This painting is a little bit of St Ives social history. The subject is 3 Seine boats from the now long gone Seine fishing fleet in St Ives harbour. Edmund Fuller arrived in St Ives in the 1890s and like Borlase Smart and John Anthony Park followed in the footsteps of Julius Olsson who had established the first 'school' of painting in St Ives, a contemporary of the Newlyn School, but an exponent of impressionism rather than the social realism of the Newlyn artists.
Collection of Mr Magdi Obeid (a significant collector of Victorian and in particular Cornish artists).
Purchased Woolley & Wallis 26/08/2020 lot 197
In Edmund Fuller's painting we see 3 seine fishing boats tied up along side Smeaton's Pier in St Ives, offloading their catch of pilchards.
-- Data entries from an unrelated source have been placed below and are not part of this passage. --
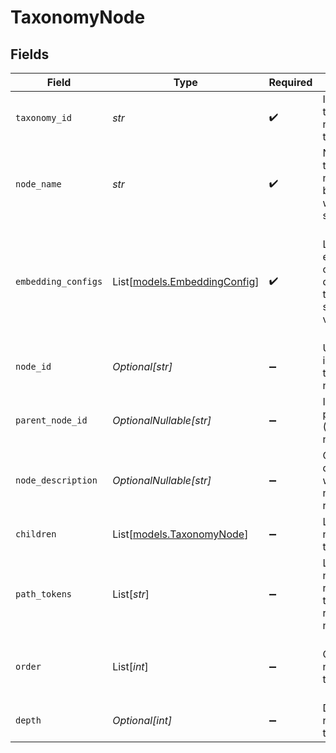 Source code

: # TaxonomyNode


## Fields

| Field                                                                                 | Type                                                                                  | Required                                                                              | Description                                                                           | Example                                                                               |
| ------------------------------------------------------------------------------------- | ------------------------------------------------------------------------------------- | ------------------------------------------------------------------------------------- | ------------------------------------------------------------------------------------- | ------------------------------------------------------------------------------------- |
| `taxonomy_id`                                                                         | *str*                                                                                 | :heavy_check_mark:                                                                    | ID of the taxonomy this node belongs to                                               | tax_xyz789                                                                            |
| `node_name`                                                                           | *str*                                                                                 | :heavy_check_mark:                                                                    | Name of the taxonomy node (must be lowercase without spaces)                          | electronics_accessories                                                               |
| `embedding_configs`                                                                   | List[[models.EmbeddingConfig](../models/embeddingconfig.md)]                          | :heavy_check_mark:                                                                    | List of embedding configurations defining how this node should be vectorized          | [<br/>{<br/>"embedding_model": "text",<br/>"type": "text",<br/>"value": "electronics accessories"<br/>}<br/>] |
| `node_id`                                                                             | *Optional[str]*                                                                       | :heavy_minus_sign:                                                                    | Unique identifier for the taxonomy node                                               | node_abc123def456gh                                                                   |
| `parent_node_id`                                                                      | *OptionalNullable[str]*                                                               | :heavy_minus_sign:                                                                    | ID of the parent node (None if root node)                                             | node_123abc456def                                                                     |
| `node_description`                                                                    | *OptionalNullable[str]*                                                               | :heavy_minus_sign:                                                                    | Optional description of what this node represents                                     | Electronics accessories and peripherals category                                      |
| `children`                                                                            | List[[models.TaxonomyNode](../models/taxonomynode.md)]                                | :heavy_minus_sign:                                                                    | List of child nodes under this node                                                   |                                                                                       |
| `path_tokens`                                                                         | List[*str*]                                                                           | :heavy_minus_sign:                                                                    | List of node names representing the path from root to this node                       | [<br/>"electronics",<br/>"accessories",<br/>"cables"<br/>]                            |
| `order`                                                                               | List[*int*]                                                                           | :heavy_minus_sign:                                                                    | Order of the node in the taxonomy                                                     | [<br/>1,<br/>2,<br/>3<br/>]                                                           |
| `depth`                                                                               | *Optional[int]*                                                                       | :heavy_minus_sign:                                                                    | Depth of the node in the taxonomy                                                     | 1                                                                                     | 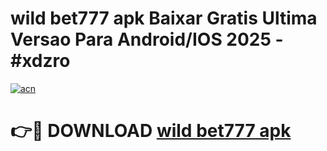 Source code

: # wild bet777 apk Baixar Gratis Ultima Versao Para Android/IOS 2025 - #xdzro

[![acn](https://github.com/user-attachments/assets/0f9c940e-d8b0-45ae-aac7-cd30a18b3e1c)](https://app.mediaupload.pro?title=wild_bet777_apk&ref=02M)

# 👉🔴 DOWNLOAD [wild bet777 apk](https://app.mediaupload.pro?title=wild_bet777_apk&ref=02M) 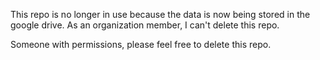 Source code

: This repo is no longer in use because the data is now being stored in the google drive. As an organization member, I can't delete this repo. 

Someone with permissions, please feel free to delete this repo. 
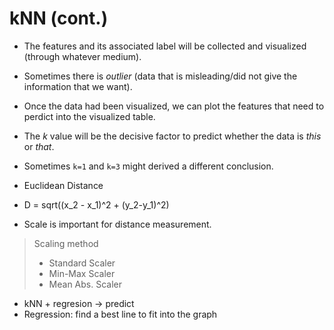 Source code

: # kNN (cont.)

- The features and its associated label will be collected and visualized (through whatever medium).
- Sometimes there is *outlier* (data that is misleading/did not give the information that we want).
- Once the data had been visualized, we can plot the features that need to perdict into the visualized table.
- The *k* value will be the decisive factor to predict whether the data is *this* or *that*.
- Sometimes `k=1` and `k=3` might derived a different conclusion.

- Euclidean Distance
- D = sqrt((x_2 - x_1)^2 + (y_2-y_1)^2)

- Scale is important for distance measurement.
> Scaling method
> - Standard Scaler
> - Min-Max Scaler
> - Mean Abs. Scaler

- kNN + regresion -> predict
- Regression: find a best line to fit into the graph
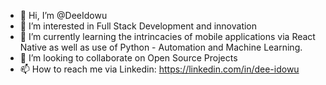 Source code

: - 👋 Hi, I’m @DeeIdowu
- 👀 I’m interested in Full Stack Development and innovation
- 🌱 I’m currently learning the intrincacies of mobile applications via React Native as well as use of Python - Automation and Machine Learning.
- 💞️ I’m looking to collaborate on Open Source Projects
- 📫 How to reach me via Linkedin: https://linkedin.com/in/dee-idowu

<!---
DeeIdowu/DeeIdowu is a ✨ special ✨ repository because its `README.md` (this file) appears on your GitHub profile.
You can click the Preview link to take a look at your changes.
--->
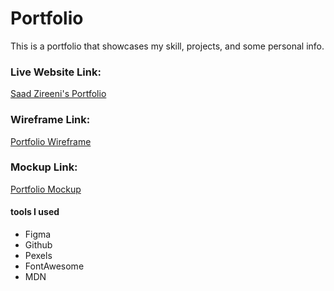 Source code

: # Portfolio
This is a portfolio that showcases my skill, projects, and some personal info.

### Live Website Link:
[Saad Zireeni's Portfolio](https://saad-zireeni.github.io/Portfolio/)


### Wireframe Link:
[Portfolio Wireframe](https://www.figma.com/file/lY6WKBPBrhZo4omPpauuvQ/Portfolio-Wireframe?t=s69VL9goQDvE2cvb-0)


### Mockup Link:
[Portfolio Mockup](https://www.figma.com/file/Tj0JlxBcV8fLQLsC3sS8SD/Portfolio-Mockup?t=s69VL9goQDvE2cvb-0)


#### tools I used 
* Figma 
* Github
* Pexels
* FontAwesome
* MDN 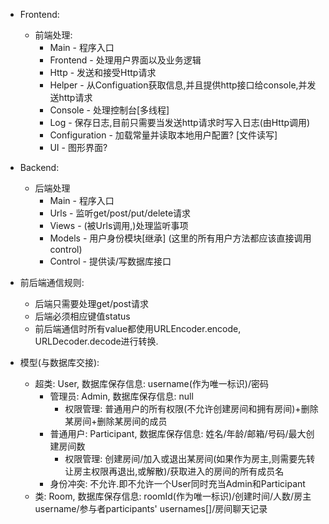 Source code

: + Frontend:
  + 前端处理:
    + Main - 程序入口
    + Frontend - 处理用户界面以及业务逻辑
    + Http - 发送和接受Http请求
    + Helper - 从Configuation获取信息,并且提供http接口给console,并发送http请求
    + Console - 处理控制台\[多线程\]
    + Log - 保存日志,目前只需要当发送http请求时写入日志(由Http调用)
    + Configuration - 加载常量并读取本地用户配置? \[文件读写\]
    + UI - 图形界面?

+ Backend:
  + 后端处理
    + Main - 程序入口
    + Urls - 监听get/post/put/delete请求
    + Views - (被Urls调用,)处理监听事项
    + Models - 用户身份模块\[继承\] \(这里的所有用户方法都应该直接调用control\)
    + Control - 提供读/写数据库接口

+ 前后端通信规则:
  + 后端只需要处理get/post请求
  + 后端必须相应键值status
  + 前后端通信时所有value都使用URLEncoder.encode, URLDecoder.decode进行转换.

+ 模型(与数据库交接):
  + 超类: User, 数据库保存信息: username(作为唯一标识)/密码
    + 管理员: Admin, 数据库保存信息: null
      + 权限管理: 普通用户的所有权限(不允许创建房间和拥有房间)+删除某房间+删除某房间的成员
    + 普通用户: Participant, 数据库保存信息: 姓名/年龄/邮箱/号码/最大创建房间数
      + 权限管理: 创建房间/加入或退出某房间(如果作为房主,则需要先转让房主权限再退出,或解散)/获取进入的房间的所有成员名
    + 身份冲突: 不允许.即不允许一个User同时充当Admin和Participant
  + 类: Room, 数据库保存信息: roomId(作为唯一标识)/创建时间/人数/房主username/参与者participants' usernames[]/房间聊天记录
The long Seine boats would go out in groups of 3, with up to 17 crew aboard each, so that the boats could form an enclosing triangle between which the seine net was 'shot'. Seine fishing in St Ives was on an industrial scale in the 19th century with more pilchards caught by the St Ives fleet than the rest of Cornwall's fishing boats combined. Across the 19th century billions of pilchards were caught, salted in barrels and shipped to markets in Italy, Spain and even as far afield as New York.
The largest recorded catch in a single day in St Ives was in 1847, when a staggering 57,000,000 pilchards were landed. Fuller had arrived and settled in St Ives in the 1890s, in time to see this remarkable fishing industry just prior to its decline in the early 20th century.